Marie-Laurence Meyer et Luc Oriat, Cofondateurs et codirecteurs d’Orme

L’an dernier, Orme, spécialisée dans le traitement d’image et de signal a fêté ses vingt ans. La société est née sous l’impulsion de Marie-Laurence Meyer (62 ans) et Luc Oriat (45 ans), à Toulouse, berceau de l’aéronautique. Leur idée était de créer un service de traitement de l’image ainsi qu’un logiciel basé sur les travaux de thèse effectués par Luc Oriat. Ainsi est né TrackImage, logiciel d’analyse de mouvement à partir de vidéo, vendu sous forme de logiciel ou sous forme de traitement de l’image. TrackReport permet lui d’analyser les données et d’en effectuer le post-traitement. Produits phares et historiques de la société, ces deux logiciels trouvent essentiellement leur application dans les crash tests de la sécurité automobile.

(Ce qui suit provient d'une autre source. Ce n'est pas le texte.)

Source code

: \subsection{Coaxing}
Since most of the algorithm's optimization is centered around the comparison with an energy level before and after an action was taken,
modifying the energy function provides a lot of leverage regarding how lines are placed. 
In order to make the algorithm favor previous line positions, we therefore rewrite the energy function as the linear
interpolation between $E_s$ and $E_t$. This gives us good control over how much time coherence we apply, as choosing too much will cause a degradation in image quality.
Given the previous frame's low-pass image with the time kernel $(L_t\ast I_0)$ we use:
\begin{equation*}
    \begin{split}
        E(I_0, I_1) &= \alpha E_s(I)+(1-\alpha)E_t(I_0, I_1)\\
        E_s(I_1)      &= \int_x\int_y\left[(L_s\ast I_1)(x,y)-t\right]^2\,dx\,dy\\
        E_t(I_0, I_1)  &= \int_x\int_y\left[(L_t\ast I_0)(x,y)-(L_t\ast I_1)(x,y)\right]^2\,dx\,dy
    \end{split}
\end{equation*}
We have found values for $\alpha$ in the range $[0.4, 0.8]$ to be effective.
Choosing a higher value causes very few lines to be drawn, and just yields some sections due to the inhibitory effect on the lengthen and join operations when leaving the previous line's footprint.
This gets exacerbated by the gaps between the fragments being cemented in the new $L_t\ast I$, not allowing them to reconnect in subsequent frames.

Aujourd’hui, l’entreprise compte parmi ses clients des grands comptes dans le domaine de l’aéronautique et du spatial (Airbus, Safran, Snecma, Thales, CNES, Latécoère), de l’automobile (Renault, PSA, Autoliv, Faurecia,Valéo), de la défense et de l’énergie (CEA, Schneider Electric) ou encore des cosmétiques (L’Oréal). Orme, située à Labège Innopole, compte désormais une dizaine de distributeurs de TrackImage et TrackReport à travers le monde.

Votre chiffre d’affaire est en constante progression et a augmenté de 16% en 2016. Comment expliquez-vous votre succès ?

L.O : TrackImage et TrackReport sont de bons logiciels en avance sur nos concurrents. Nous avons fourni beaucoup d’efforts pour développer le tracking en 3D et sur la manière de mesurer des points, des trajets en 3D avec une caméra.

MLM : Nous nous attachons aussi à apporter un très bon suivi à nos clients. Le fait que nous soyons une petite entreprise française est largement compensé par nos références en France et à l’étranger. Nous existons aussi depuis 21 ans et nous avons prouvé notre expertise dans ce domaine.